Regisseur Christian Pade hat das Sujet mit seinem Bühnenbildner Alexander Lintl in einer Kooperation des Cantiere Internazionale d'Arte di Montepulciano und der Oper Frankfurt neu inszeniert und nunmehr auch im Bockenheimer Depot auf die Bretter gehoben. Vorherrschendes Element auf der Bühne sind drei hölzerne Drehtürme; mit im Dunkel verschwimmender Höhe, durch ihre an Kellerverschläge gemahnende Konstruktion zugleich auf Todesgrüfte vorausweisend. In den Zwischenräumen und im Inneren der Konstruktionen agieren die vier Sängerdarsteller mit rigide reduzierter Bewegung und erreichen damit ein Doppeltes: Die Stilisierung enthebt das Sichtbare in eine transzendente Welt reiner Symbolik, um sodann durch die Bedeutungsschwere jedes Details das Bewusstsein mit der Empfindung unabweisbarer Wahrhaftigkeit zu bedrängen. Im Ringen konkurrierender Wahrnehmungsmuster wird der Diener (Simon Bode) zum Bauernopfer. Er hat das Treiben der Hausherrin mit dem Gast (Roland Schneider) beobachtet und die hierdurch gegebene Evidenz lässt den Hausherrn erstmals zum Messer greifen: Die Beseitigung des Zeugen ermöglicht eine provisorische Rückverweisung des Geschehenen in eine Möglichkeitssphäre. Nina Tarandek als sinnlich schöne, zugleich aristokratisch beherrschte La Malaspina macht es ihrem Mann leicht, ihren erneuerten Liebesschwüren Glauben zu schenken. Als dieser, genannt Il Malaspina (Christian Miedl), hernach eine Erneuerung der Untreue konstatiert, greift er wieder zur Waffe, tötet den Rivalen und schließlich die eigene Frau. In Frankfurt bleibt offen, ob die Perpetuierung des Verrats mehr ist als die Projektion eines eifersüchtig Halluzinierenden: Es fließt kein Blut, und die abgezirkelten Bewegungen des Bühnenpersonals entrücken das Geschehen ins Surreale. Hierzu trägt auch die phantastische vokale Beherrschung der vier zwischen Gesang und Deklamation biegsam agierenden Sängerdarsteller erheblich bei.
Große suggestive Kraft
Pades Ansatz spiegelt die innere Struktur eines Eifersuchtsdramas perfekt. Solange der Betrogene das heimliche Liebespaar nicht selbst in flagranti erwischt, muss er sich das Geschehene aus Indizien rekonstruieren. Den Kampf der Andeutungen trägt das Ehepaar mit Fächern aus, deren in Jahrhunderten entwickelte Symbolsprache die Regie wiederholt in naturalistische Bilder überführt. Hier trifft sich die Optik mit der Tonsprache Sciarrinos, der jahrhundertealte Formen virtuos mit modernen Klangerzeugungstechniken zu verbinden weiß: Die feierlich ritualisierte musikalische Formel kippt bruchlos in eine Innensicht, in heftig atmende Empfindung, schwerfällig durch die Eingeweide stampfende Erregung, pochend durch die Blutbahnen jagende Mordlust.

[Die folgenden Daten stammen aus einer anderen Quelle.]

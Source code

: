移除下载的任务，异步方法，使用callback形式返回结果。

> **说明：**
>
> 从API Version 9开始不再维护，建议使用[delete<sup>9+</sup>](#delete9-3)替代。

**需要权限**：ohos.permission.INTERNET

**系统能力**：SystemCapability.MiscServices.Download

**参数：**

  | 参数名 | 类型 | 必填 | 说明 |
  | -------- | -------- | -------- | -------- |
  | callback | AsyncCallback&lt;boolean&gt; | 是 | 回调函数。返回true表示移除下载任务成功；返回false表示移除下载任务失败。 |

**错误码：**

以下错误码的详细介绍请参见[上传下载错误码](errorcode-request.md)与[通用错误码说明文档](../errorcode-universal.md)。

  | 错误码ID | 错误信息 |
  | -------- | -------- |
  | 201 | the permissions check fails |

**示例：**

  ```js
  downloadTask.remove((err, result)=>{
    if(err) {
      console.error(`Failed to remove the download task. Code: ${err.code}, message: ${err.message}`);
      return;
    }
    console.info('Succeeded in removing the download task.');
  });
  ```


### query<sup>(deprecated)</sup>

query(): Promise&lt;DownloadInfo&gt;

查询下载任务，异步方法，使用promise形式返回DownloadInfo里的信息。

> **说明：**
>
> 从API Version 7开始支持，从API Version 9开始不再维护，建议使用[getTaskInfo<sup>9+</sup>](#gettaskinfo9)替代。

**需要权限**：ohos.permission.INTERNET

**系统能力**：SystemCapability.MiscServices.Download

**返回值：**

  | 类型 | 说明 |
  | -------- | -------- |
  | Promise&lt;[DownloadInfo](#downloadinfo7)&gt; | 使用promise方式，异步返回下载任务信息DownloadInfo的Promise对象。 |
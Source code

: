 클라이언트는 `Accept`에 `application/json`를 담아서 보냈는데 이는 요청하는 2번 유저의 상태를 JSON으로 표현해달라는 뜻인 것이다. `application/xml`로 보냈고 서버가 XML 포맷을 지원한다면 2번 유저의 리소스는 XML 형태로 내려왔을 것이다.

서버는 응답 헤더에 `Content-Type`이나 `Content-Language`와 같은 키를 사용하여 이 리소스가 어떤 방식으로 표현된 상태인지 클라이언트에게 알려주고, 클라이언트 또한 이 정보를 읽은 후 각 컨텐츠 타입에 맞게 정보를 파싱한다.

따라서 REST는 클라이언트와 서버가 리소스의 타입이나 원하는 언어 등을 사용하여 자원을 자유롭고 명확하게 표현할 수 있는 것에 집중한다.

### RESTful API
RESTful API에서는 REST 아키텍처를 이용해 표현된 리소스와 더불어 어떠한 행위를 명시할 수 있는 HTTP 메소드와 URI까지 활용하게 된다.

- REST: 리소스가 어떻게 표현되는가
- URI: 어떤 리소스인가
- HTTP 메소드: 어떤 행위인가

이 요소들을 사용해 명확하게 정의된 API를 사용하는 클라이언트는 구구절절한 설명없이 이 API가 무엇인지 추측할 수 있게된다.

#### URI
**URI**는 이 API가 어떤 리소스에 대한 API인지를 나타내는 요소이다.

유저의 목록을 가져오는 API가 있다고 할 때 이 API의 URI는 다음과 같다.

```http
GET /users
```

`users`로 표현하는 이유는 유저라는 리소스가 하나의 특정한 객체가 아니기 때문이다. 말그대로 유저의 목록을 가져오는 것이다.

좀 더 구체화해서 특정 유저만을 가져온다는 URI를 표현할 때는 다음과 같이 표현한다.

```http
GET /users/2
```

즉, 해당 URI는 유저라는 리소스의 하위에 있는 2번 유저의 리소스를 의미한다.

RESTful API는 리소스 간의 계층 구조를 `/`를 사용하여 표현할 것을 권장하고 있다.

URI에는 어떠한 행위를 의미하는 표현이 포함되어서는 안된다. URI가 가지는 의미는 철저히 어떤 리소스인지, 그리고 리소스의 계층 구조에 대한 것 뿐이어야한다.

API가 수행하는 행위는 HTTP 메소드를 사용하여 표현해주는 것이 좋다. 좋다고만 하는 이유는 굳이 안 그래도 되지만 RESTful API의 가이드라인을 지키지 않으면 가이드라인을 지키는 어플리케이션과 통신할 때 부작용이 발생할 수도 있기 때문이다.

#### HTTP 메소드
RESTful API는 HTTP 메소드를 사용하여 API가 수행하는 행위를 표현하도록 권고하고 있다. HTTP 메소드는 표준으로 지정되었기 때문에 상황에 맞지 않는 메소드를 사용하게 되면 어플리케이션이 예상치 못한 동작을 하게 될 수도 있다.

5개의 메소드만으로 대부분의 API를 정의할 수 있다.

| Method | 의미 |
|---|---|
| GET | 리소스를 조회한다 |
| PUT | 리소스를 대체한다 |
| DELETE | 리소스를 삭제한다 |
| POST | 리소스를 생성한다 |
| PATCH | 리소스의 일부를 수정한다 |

Unter der musikalisch wie technisch verbindlichen Leitung von Erik Nielsen entfaltet das im Spiel der Stile souveräne Frankfurter Opern- und Museumsorchester große suggestive Kraft. Ins Sichtbare dringt davon bis kurz vor dem Ende wenig: Das anfängliche Büßergewand des Gatten verbietet freilich als unmissverständlicher Vorgriff auf die spätere Tat zugleich, sich im Lauf des Abends auch nur für einen Moment dem Schein möglicher Versöhnung hinzugeben.